< Haggaï 1 >
1 In het tweede jaar van koning Darius, in de zesde maand en op de eerste dag van de maand, werd het woord van Jahweh door den profeet Aggeus gericht tot Zorobabel, den zoon van Salatiël en landvoogd van Juda, en tot den hogepriester Jehosjóea, den zoon van Jehosadak:
Il secondo anno del re Dario, il sesto mese, il primo giorno del mese, la parola dell’Eterno fu rivolta, per mezzo del profeta Aggeo, a Zorobabele, figliuolo di Scealtiel, governatore di Giuda, e a Giosuè, figliuolo di Jehotsadak, sommo sacerdote, in questi termini:
2 Zo spreekt Jahweh der heirscharen!
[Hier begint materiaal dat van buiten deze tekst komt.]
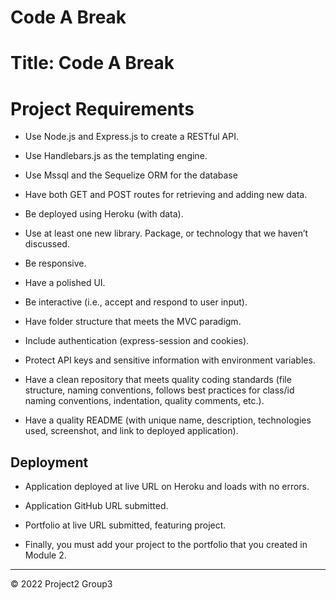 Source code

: # Code A Break
# Title: Code A Break

# Project Requirements

* Use Node.js and Express.js to create a RESTful API.


* Use Handlebars.js as the templating engine.

* Use Mssql and the Sequelize ORM for the database

* Have both GET and POST routes for retrieving and adding new data.

* Be deployed using Heroku (with data).

* Use at least one new library. Package, or technology that we haven’t discussed.

* Be responsive.

* Have a polished UI.

* Be interactive (i.e., accept and respond to user input).

* Have folder structure that meets the MVC paradigm.

* Include authentication (express-session and cookies).

* Protect API keys and sensitive information with environment variables.

* Have a clean repository that meets quality coding standards (file structure, naming conventions, follows best practices for class/id naming conventions, indentation, quality comments, etc.).

* Have a quality README (with unique name, description, technologies used, screenshot, and link to deployed application).

## Deployment

* Application deployed at live URL on Heroku and loads with no errors.

* Application GitHub URL submitted.

* Portfolio at live URL submitted, featuring project.


* Finally, you must add your project to the portfolio that you created in Module 2.



---
© 2022 Project2 Group3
Dit volk zegt: De tijd is nog niet gekomen, om de tempel van Jahweh te bouwen.
“Così parla l’Eterno degli eserciti: Questo popolo dice: Il tempo non è giunto, il tempo in cui la casa dell’Eterno dev’essere riedificata”.
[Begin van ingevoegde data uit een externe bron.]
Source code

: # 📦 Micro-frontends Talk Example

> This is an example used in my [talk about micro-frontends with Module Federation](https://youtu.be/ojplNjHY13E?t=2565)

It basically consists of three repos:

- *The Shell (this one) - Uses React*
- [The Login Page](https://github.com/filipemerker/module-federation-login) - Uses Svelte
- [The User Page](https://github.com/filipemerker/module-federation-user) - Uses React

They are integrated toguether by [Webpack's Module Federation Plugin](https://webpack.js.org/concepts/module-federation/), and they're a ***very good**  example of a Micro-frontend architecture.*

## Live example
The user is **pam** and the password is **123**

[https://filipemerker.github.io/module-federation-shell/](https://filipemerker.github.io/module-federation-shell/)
3 Maar het woord van Jahweh werd door den profeet Aggeus verkondigd:
Perciò la parola dell’Eterno fu rivolta loro per mezzo del profeta Aggeo, in questi termini:
4 Is het dan wel de tijd voor u, om in betimmerde huizen te wonen, terwijl dit huis nog in puin ligt?
“E’ egli il tempo per voi stessi d’abitare le vostre case ben rivestite di legno mentre questa casa giace in rovina?
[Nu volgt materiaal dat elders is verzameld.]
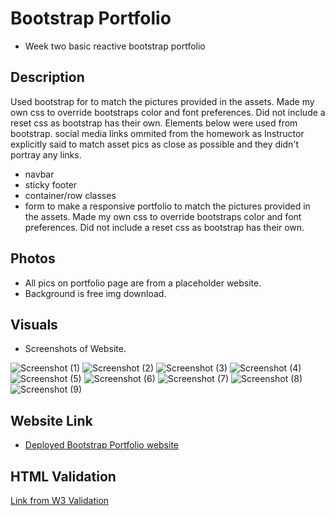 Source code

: # Bootstrap Portfolio 
* Week two basic reactive bootstrap portfolio

## Description
Used bootstrap for to match the pictures provided in the assets. Made my own css to override bootstraps color and font preferences. Did not include a reset css as bootstrap has their own. Elements below were used from bootstrap.
social media links ommited from the homework as Instructor explicitly said to match asset pics as close as possible and they didn't portray any links. 

* navbar
* sticky footer
* container/row classes 
* form to make a responsive portfolio 
to match the pictures provided in the assets. Made my own css to override bootstraps color and font preferences. Did not include a reset css as bootstrap has their own. 

## Photos
 * All pics on portfolio page are from a placeholder website. 
 * Background is free img download. 
 
## Visuals

* Screenshots of Website.
    
![Screenshot (1)](https://user-images.githubusercontent.com/66501008/93149008-1c6cff80-f6aa-11ea-91a6-e5584e7b5d45.png)
![Screenshot (2)](https://user-images.githubusercontent.com/66501008/93149012-1e36c300-f6aa-11ea-9ab7-69d771a3ccde.png)
![Screenshot (3)](https://user-images.githubusercontent.com/66501008/93149016-1ecf5980-f6aa-11ea-83fb-da9af674546e.png)
![Screenshot (4)](https://user-images.githubusercontent.com/66501008/93149017-1ecf5980-f6aa-11ea-963b-ad71708072ac.png)
![Screenshot (5)](https://user-images.githubusercontent.com/66501008/93149019-1f67f000-f6aa-11ea-8b24-d3035bcbf5a0.png)
![Screenshot (6)](https://user-images.githubusercontent.com/66501008/93149022-20008680-f6aa-11ea-86dc-7d799bb70f23.png)
![Screenshot (7)](https://user-images.githubusercontent.com/66501008/93149024-20991d00-f6aa-11ea-9168-dcf22ef662c8.png)
![Screenshot (8)](https://user-images.githubusercontent.com/66501008/93149026-2131b380-f6aa-11ea-8407-c7aeaa0acb6d.png)
![Screenshot (9)](https://user-images.githubusercontent.com/66501008/93149027-21ca4a00-f6aa-11ea-99ff-a221bd8e2db8.png)

## Website Link

* [Deployed Bootstrap Portfolio website](https://aswartz14.github.io/BootstrapPortfolio/ )

## HTML Validation 
[Link from W3 Validation](https://validator.w3.org/nu/?doc=https%3A%2F%2Faswartz14.github.io%2FBootstrapPortfolioHW2%2F)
5 Welnu, zo spreekt Jahweh der heirscharen: Let dan eens op, wat er met u is gebeurd!
Or dunque così parla l’Eterno degli eserciti: Ponete ben mente alle vostre vie!
6 Ge hebt veel gezaaid, maar weinig geoogst; ge hebt gegeten, maar werdt niet verzadigd; ge hebt gedronken, maar uw dorst niet gelest; ge hebt u gekleed, maar niet verwarmd; en de werkman kreeg zijn loon in een buidel zonder bodem.
Voi avete seminato molto, e avete raccolto poco; voi mangiate, ma non fino ad esser sazi; bevete, ma non fino a soddisfare la sete; vi vestite, ma non v’è chi si riscaldi; chi guadagna un salario mette il suo salario in una borsa forata.
7 Zo spreekt Jahweh der heirscharen: Let eens op, wat er met u is gebeurd!
Così parla l’Eterno degli eserciti: Ponete ben mente alle vostre vie!
8 Gaat dus de bergen in, om hout te halen, en bouwt het huis; Ik zal er mijn vreugde en glorie in vinden, spreekt Jahweh!
Salite nella contrada montuosa, recate del legname, e costruite la casa; e io mi compiacerò d’essa, e sarò glorificato, dice l’Eterno.
9 Ge hebt veel verwacht, maar weinig gekregen; ge hebt het binnen gesleept, maar Ik blies het weg. Waarom? is de godsspraak van Jahweh. Omdat mijn huis in puin ligt, terwijl gij allen u rept voor uw eigen huis.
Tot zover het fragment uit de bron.